Three confounds that do not go away

Sample size is the problem you can see. There are three you cannot, and none of them is fixed by collecting more games.

The first, and the least discussed, is what the games actually are. Every win rate carries a silent assumption: that the games inside it are attempts to win, played with lists chosen to win. That assumption is convenient, and it is often wrong.

A whole-set tracker like TableTop Battles records games from an enormous spread of events, and “tournament” is a wide word. Some of those games are top tables at majors, played by people optimising as hard as they can. Some are the back tables of a small local event that is, honestly, an afternoon of garage Warhammer with a scoreboard bolted on. Both pour into the same pool and the same win rate, and the rate cannot tell you how much of it was which.

It is not only the whole set. Even the Archive’s own pull — events of five-plus rounds, ostensibly the competitive end — is not uniform. At a local GT some players came to win the event; others came for a weekend with the hobby, and reached it with real concessions already baked into their list. They brought the models they own, or the ones they had finished painting, or the list that keeps their army on-theme — not the list a spreadsheet would have handed them.

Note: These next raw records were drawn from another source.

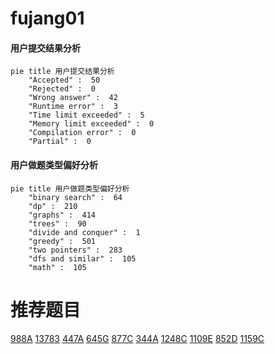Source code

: # fujang01

<!-- tabs:start -->



#### **用户提交结果分析**

```mermaid
pie title 用户提交结果分析
    "Accepted" :  50
    "Rejected" :  0
    "Wrong answer" :  42
    "Runtime error" :  3
    "Time limit exceeded" :  5
    "Memory limit exceeded" :  0
    "Compilation error" :  0
    "Partial" :  0
```

#### **用户做题类型偏好分析**

```mermaid
pie title 用户做题类型偏好分析
    "binary search" :  64
    "dp" :  210
    "graphs" :  414
    "trees" :  90
    "divide and conquer" :  1
    "greedy" :  501
    "two pointers" :  283
    "dfs and similar" :  105
    "math" :  105
```



<!-- tabs:end -->
# 推荐题目
[988A](https://codeforces.com/contest/988/problem/A)
[13783](https://codeforces.com/contest/1378/problem/3)
[447A](https://codeforces.com/contest/447/problem/A)
[645G](https://codeforces.com/contest/645/problem/G)
[877C](https://codeforces.com/contest/877/problem/C)
[344A](https://codeforces.com/contest/344/problem/A)
[1248C](https://codeforces.com/contest/1248/problem/C)
[1109E](https://codeforces.com/contest/1109/problem/E)
[852D](https://codeforces.com/contest/852/problem/D)
[1159C](https://codeforces.com/contest/1159/problem/C)
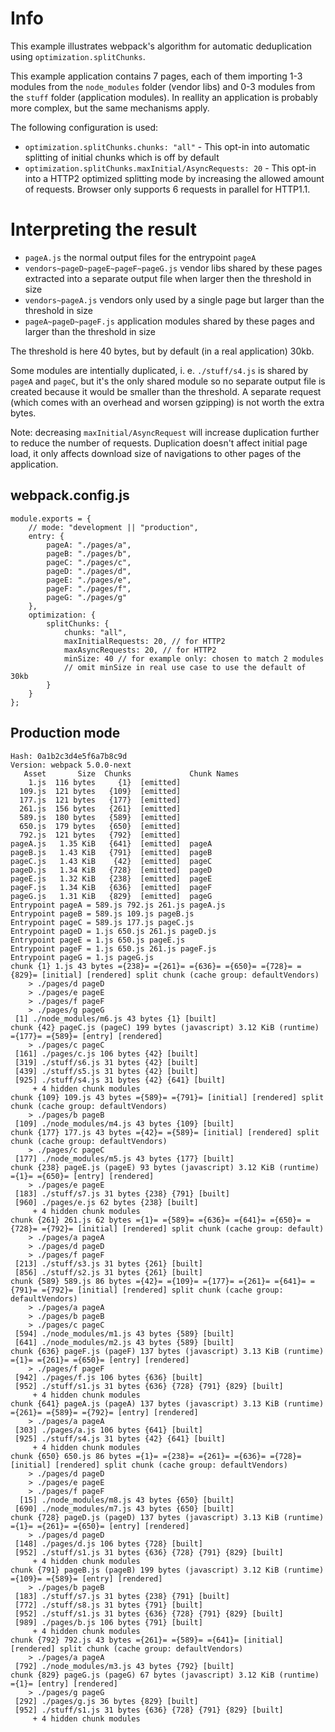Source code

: # Info

This example illustrates webpack's algorithm for automatic deduplication using `optimization.splitChunks`.

This example application contains 7 pages, each of them importing 1-3 modules from the `node_modules` folder (vendor libs) and 0-3 modules from the `stuff` folder (application modules). In reallity an application is probably more complex, but the same mechanisms apply.

The following configuration is used:

* `optimization.splitChunks.chunks: "all"` - This opt-in into automatic splitting of initial chunks which is off by default
* `optimization.splitChunks.maxInitial/AsyncRequests: 20` - This opt-in into a HTTP2 optimized splitting mode by increasing the allowed amount of requests. Browser only supports 6 requests in parallel for HTTP1.1.

# Interpreting the result

* `pageA.js` the normal output files for the entrypoint `pageA`
* `vendors~pageD~pageE~pageF~pageG.js` vendor libs shared by these pages extracted into a separate output file when larger then the threshold in size
* `vendors~pageA.js` vendors only used by a single page but larger than the threshold in size
* `pageA~pageD~pageF.js` application modules shared by these pages and larger than the threshold in size

The threshold is here 40 bytes, but by default (in a real application) 30kb.

Some modules are intentially duplicated, i. e. `./stuff/s4.js` is shared by `pageA` and `pageC`, but it's the only shared module so no separate output file is created because it would be smaller than the threshold. A separate request (which comes with an overhead and worsen gzipping) is not worth the extra bytes.

Note: decreasing `maxInitial/AsyncRequest` will increase duplication further to reduce the number of requests. Duplication doesn't affect initial page load, it only affects download size of navigations to other pages of the application.

## webpack.config.js

```
module.exports = {
	// mode: "development || "production",
	entry: {
		pageA: "./pages/a",
		pageB: "./pages/b",
		pageC: "./pages/c",
		pageD: "./pages/d",
		pageE: "./pages/e",
		pageF: "./pages/f",
		pageG: "./pages/g"
	},
	optimization: {
		splitChunks: {
			chunks: "all",
			maxInitialRequests: 20, // for HTTP2
			maxAsyncRequests: 20, // for HTTP2
			minSize: 40 // for example only: chosen to match 2 modules
			// omit minSize in real use case to use the default of 30kb
		}
	}
};
```

## Production mode

```
Hash: 0a1b2c3d4e5f6a7b8c9d
Version: webpack 5.0.0-next
   Asset       Size  Chunks             Chunk Names
    1.js  116 bytes     {1}  [emitted]
  109.js  121 bytes   {109}  [emitted]
  177.js  121 bytes   {177}  [emitted]
  261.js  156 bytes   {261}  [emitted]
  589.js  180 bytes   {589}  [emitted]
  650.js  179 bytes   {650}  [emitted]
  792.js  121 bytes   {792}  [emitted]
pageA.js   1.35 KiB   {641}  [emitted]  pageA
pageB.js   1.43 KiB   {791}  [emitted]  pageB
pageC.js   1.43 KiB    {42}  [emitted]  pageC
pageD.js   1.34 KiB   {728}  [emitted]  pageD
pageE.js   1.32 KiB   {238}  [emitted]  pageE
pageF.js   1.34 KiB   {636}  [emitted]  pageF
pageG.js   1.31 KiB   {829}  [emitted]  pageG
Entrypoint pageA = 589.js 792.js 261.js pageA.js
Entrypoint pageB = 589.js 109.js pageB.js
Entrypoint pageC = 589.js 177.js pageC.js
Entrypoint pageD = 1.js 650.js 261.js pageD.js
Entrypoint pageE = 1.js 650.js pageE.js
Entrypoint pageF = 1.js 650.js 261.js pageF.js
Entrypoint pageG = 1.js pageG.js
chunk {1} 1.js 43 bytes ={238}= ={261}= ={636}= ={650}= ={728}= ={829}= [initial] [rendered] split chunk (cache group: defaultVendors)
    > ./pages/d pageD
    > ./pages/e pageE
    > ./pages/f pageF
    > ./pages/g pageG
 [1] ./node_modules/m6.js 43 bytes {1} [built]
chunk {42} pageC.js (pageC) 199 bytes (javascript) 3.12 KiB (runtime) ={177}= ={589}= [entry] [rendered]
    > ./pages/c pageC
 [161] ./pages/c.js 106 bytes {42} [built]
 [319] ./stuff/s6.js 31 bytes {42} [built]
 [439] ./stuff/s5.js 31 bytes {42} [built]
 [925] ./stuff/s4.js 31 bytes {42} {641} [built]
     + 4 hidden chunk modules
chunk {109} 109.js 43 bytes ={589}= ={791}= [initial] [rendered] split chunk (cache group: defaultVendors)
    > ./pages/b pageB
 [109] ./node_modules/m4.js 43 bytes {109} [built]
chunk {177} 177.js 43 bytes ={42}= ={589}= [initial] [rendered] split chunk (cache group: defaultVendors)
    > ./pages/c pageC
 [177] ./node_modules/m5.js 43 bytes {177} [built]
chunk {238} pageE.js (pageE) 93 bytes (javascript) 3.12 KiB (runtime) ={1}= ={650}= [entry] [rendered]
    > ./pages/e pageE
 [183] ./stuff/s7.js 31 bytes {238} {791} [built]
 [960] ./pages/e.js 62 bytes {238} [built]
     + 4 hidden chunk modules
chunk {261} 261.js 62 bytes ={1}= ={589}= ={636}= ={641}= ={650}= ={728}= ={792}= [initial] [rendered] split chunk (cache group: default)
    > ./pages/a pageA
    > ./pages/d pageD
    > ./pages/f pageF
 [213] ./stuff/s3.js 31 bytes {261} [built]
 [856] ./stuff/s2.js 31 bytes {261} [built]
chunk {589} 589.js 86 bytes ={42}= ={109}= ={177}= ={261}= ={641}= ={791}= ={792}= [initial] [rendered] split chunk (cache group: defaultVendors)
    > ./pages/a pageA
    > ./pages/b pageB
    > ./pages/c pageC
 [594] ./node_modules/m1.js 43 bytes {589} [built]
 [641] ./node_modules/m2.js 43 bytes {589} [built]
chunk {636} pageF.js (pageF) 137 bytes (javascript) 3.13 KiB (runtime) ={1}= ={261}= ={650}= [entry] [rendered]
    > ./pages/f pageF
 [942] ./pages/f.js 106 bytes {636} [built]
 [952] ./stuff/s1.js 31 bytes {636} {728} {791} {829} [built]
     + 4 hidden chunk modules
chunk {641} pageA.js (pageA) 137 bytes (javascript) 3.13 KiB (runtime) ={261}= ={589}= ={792}= [entry] [rendered]
    > ./pages/a pageA
 [303] ./pages/a.js 106 bytes {641} [built]
 [925] ./stuff/s4.js 31 bytes {42} {641} [built]
     + 4 hidden chunk modules
chunk {650} 650.js 86 bytes ={1}= ={238}= ={261}= ={636}= ={728}= [initial] [rendered] split chunk (cache group: defaultVendors)
    > ./pages/d pageD
    > ./pages/e pageE
    > ./pages/f pageF
  [15] ./node_modules/m8.js 43 bytes {650} [built]
 [690] ./node_modules/m7.js 43 bytes {650} [built]
chunk {728} pageD.js (pageD) 137 bytes (javascript) 3.13 KiB (runtime) ={1}= ={261}= ={650}= [entry] [rendered]
    > ./pages/d pageD
 [148] ./pages/d.js 106 bytes {728} [built]
 [952] ./stuff/s1.js 31 bytes {636} {728} {791} {829} [built]
     + 4 hidden chunk modules
chunk {791} pageB.js (pageB) 199 bytes (javascript) 3.12 KiB (runtime) ={109}= ={589}= [entry] [rendered]
    > ./pages/b pageB
 [183] ./stuff/s7.js 31 bytes {238} {791} [built]
 [772] ./stuff/s8.js 31 bytes {791} [built]
 [952] ./stuff/s1.js 31 bytes {636} {728} {791} {829} [built]
 [989] ./pages/b.js 106 bytes {791} [built]
     + 4 hidden chunk modules
chunk {792} 792.js 43 bytes ={261}= ={589}= ={641}= [initial] [rendered] split chunk (cache group: defaultVendors)
    > ./pages/a pageA
 [792] ./node_modules/m3.js 43 bytes {792} [built]
chunk {829} pageG.js (pageG) 67 bytes (javascript) 3.12 KiB (runtime) ={1}= [entry] [rendered]
    > ./pages/g pageG
 [292] ./pages/g.js 36 bytes {829} [built]
 [952] ./stuff/s1.js 31 bytes {636} {728} {791} {829} [built]
     + 4 hidden chunk modules
```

Those concessions are invisible in the result: a faction that lost because its pilot fielded the painted half of his codex is recorded identically to a faction that lost on its merits.

So a faction’s win rate is not “how strong that faction is, played to win.” It is “how that faction did, played by whoever played it, with whatever list their wallet, their paint table and their taste allowed.” Those are different questions, and the data answers the second while we ask it the first. The gap between them is not small and it is not random, and no quantity of extra games closes it — more games of the same mixed kind only measure the mixture more precisely. It is the deepest reason the data must be read coarsely: not only is each number imprecise, the thing the number is precise about is not quite the thing you asked.

The second is overlap. A faction’s win rate is not a clean reading of that faction’s strength, because players are not assigned factions at random. Stronger players gravitate to stronger factions, and a faction’s rate is lifted by the skill of the people who chose it. This is not a guess — it is exactly what the Archive’s ELO system was built to measure, and the gap between a faction’s raw rating and its skill-adjusted rating is the size of the effect, in numbers. Detachment data makes it worse, not better: the strongest players find the strongest detachment first, so a detachment’s rate is confounded twice over. Win rate measures faction-and-player jointly; pulling the two apart needs player-level modelling, not a larger spreadsheet.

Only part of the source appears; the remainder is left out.